И какая, собственно, могла быть до него или одновременно с ним литературная жизнь, если Солженицын привык об этом заранее так думать: «Современная печатная литература, до той поры (до 1961 года) только смешившая меня, тут уже стала раздражать». Да и не читал, как правило, Солженицын сочинений советских авторов, потому что «заранее знал, что в них нет ничего достойного». Правда, автор «Теленка» говорит, что в 60-е годы как-то корректировал для себя этот безнадежный взгляд. Но – ни одной вещью не восхитился, ни об одном писателе, кроме себя, не сказал с подлинным сочувствием.

Казалось бы, бесспорная в своем значении фигура Михаила Булгакова. Но и о нем: «Это распутное увлечение нечистой силой – уже не в первой книге (в «Диаволиаде» и до безвкусия)»… «И что за удивительная трактовка евангельской истории с таким унижением Христа, как будто глазами Сатаны увиденная…». Так пишет Солженицын о романе «Мастер и Маргарита» в связи с моей статьей о нем, в которой он тоже обнаружил лишь «вензеля оговорок».

Других романистов он вовсе не замечает. Булгакова заметил и отозвался о нем с изрядной долей писательской ревности.

Помню разговор в машине, когда мы ехали на дачу к Твардовскому (в «Теленке» описан этот эпизод). Солженицын осторожно попрекнул меня, что вот я все пишу теперь о Булгакове, а слава «Мастера и Маргариты» сходит: скоро мир будет занят иными именами, иными сочинениями. «Какими?» – не понял я. На мой простодушный вопрос он отозвался неопределенно. Теперь я лучше понимаю смысл того дорожного разговора…

Словом, назвать эту книгу «Очерками литературной жизни» было бы неосторожным преувеличением. Скорее мемуары. Книга о себе. И о некоторых людях в связи с собою, на своем пути.

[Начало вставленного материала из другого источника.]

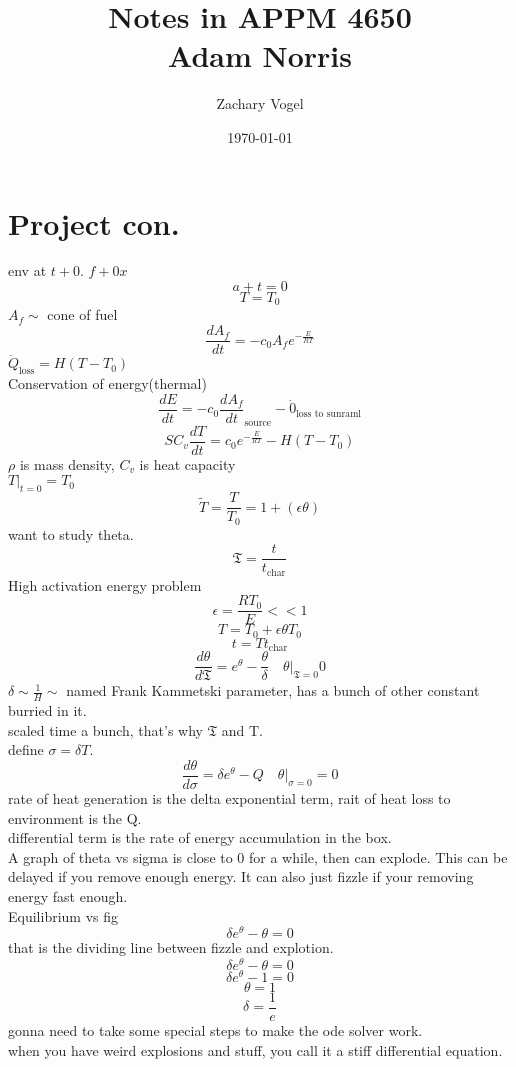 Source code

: \documentclass{article}
\begin{document}
\author{Zachary Vogel}
\date{\today}
\title{Notes in APPM 4650\\Adam Norris}

\maketitle



\section{Project con.}
env at $t+0$.
$f+0x$\\
\[a+t=0\]
\[T=T_0\]
$A_f\sim$ cone of fuel\\
\[\frac{dA_f}{dt}=-c_0 A_fe^{-\frac{E}{RT}}\]
$\dot{Q}_{\text{loss}}=H(T-T_0)$\\
Conservation of energy(thermal)\\
\[\frac{dE}{dt}=-c_0 \frac{dA_{f}}{dt}_{\text{source}}-\dot{0}_{\text{loss to sunraml}}\]
\[SC_v\frac{dT}{dt}=c_0 e^{-\frac{E}{RT}}-H(T-T_0)\]
$\rho$ is mass density, $C_v$ is heat capacity\\
$T|_{t=0}=T_0$\\
\[\tilde{T}=\frac{T}{T_0}=1+(\epsilon \theta)\]
want to study theta.\\
\[\mathfrak{T}=\frac{t}{t_{\text{char}}}\]
High activation energy problem\\
\[\epsilon=\frac{RT_0}{E}<<1\]
\[T=T_0+\epsilon \theta T_0\]
\[t=Tt_{\text{char}}\]
\[\frac{d\theta}{d\mathfrak{T}}=e^{\theta}-\frac{\theta}{\delta}\quad \theta|_{\mathfrak{T}=0} 0\]
$\delta\sim \frac{1}{H}\sim$ named Frank Kammetski parameter, has a bunch of other constant burried in it.\\
scaled time a bunch, that's why $\mathfrak{T}$ and T.\\
define $\sigma=\delta T$.\\
\[\frac{d\theta}{d\sigma}=\delta e^\theta -Q\quad \theta|_{\sigma=0}=0\]
rate of heat generation is the delta exponential term, rait of heat loss to environment is the Q.\\
differential term is the rate of energy accumulation in the box.\\
A graph of theta vs sigma is close to 0 for a while, then can explode. This can be delayed if you remove enough energy. It can also just fizzle if your removing energy fast enough.\\
Equilibrium vs fig\\
\[\delta e^\theta -\theta=0\]
that is the dividing line between fizzle and explotion.\\
\[\delta e^{\theta}-\theta=0\]
\[\delta e^{\theta}-1=0\]
\[\theta=1\]
\[\delta=\frac{1}{e}\]
gonna need to take some special steps to make the ode solver work.\\
when you have weird explosions and stuff, you call it a stiff differential equation.\\
\end{document}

Жизнь крупного художника, прославившегося своими творениями, всегда занимает публику. В дополнение ко всем своим сочинениям знаменитый писатель как бы пишет в сознании потомков самой своей судьбой и еще одну книгу. Пусть он не оставит после себя «Былого и дум», как Герцен, или «Поэзии и правды», как Гёте. Жизнь Пушкина или Бальзака – будто еще один, хорошо знакомый нам роман. По крохам восстанавливают биографы и мемуаристы канву жизни художника. А в сознании читателей сохраняется и закрепляется легенда судьбы, которая накладывает печать на наше восприятие и самих книг писателя.

Солженицын никому не захотел передоверить рассказ о себе, сам решил оставить потомкам автопортрет, запечатлеться в литературном зеркале. По его затее этот портрет должен был представить героя века, написанного во весь рост среди литературных недорослей и пигмеев, – задача, напоминающая канон «положительного героя» соцреализма.

Наверное, взгляд более беспристрастный, чем мой, найдет и в этой книге свои достоинства. Да и я не слеп на хорошее в ней: есть слова верные, есть сцены сильные, особенно, когда касаются душевной природы автора, и там, где ему удается избежать избыточного самодовольства. Но я не рецензию пишу. Мне выпала роль свидетеля на затеянном им процессе, и свои показания я обязан дать.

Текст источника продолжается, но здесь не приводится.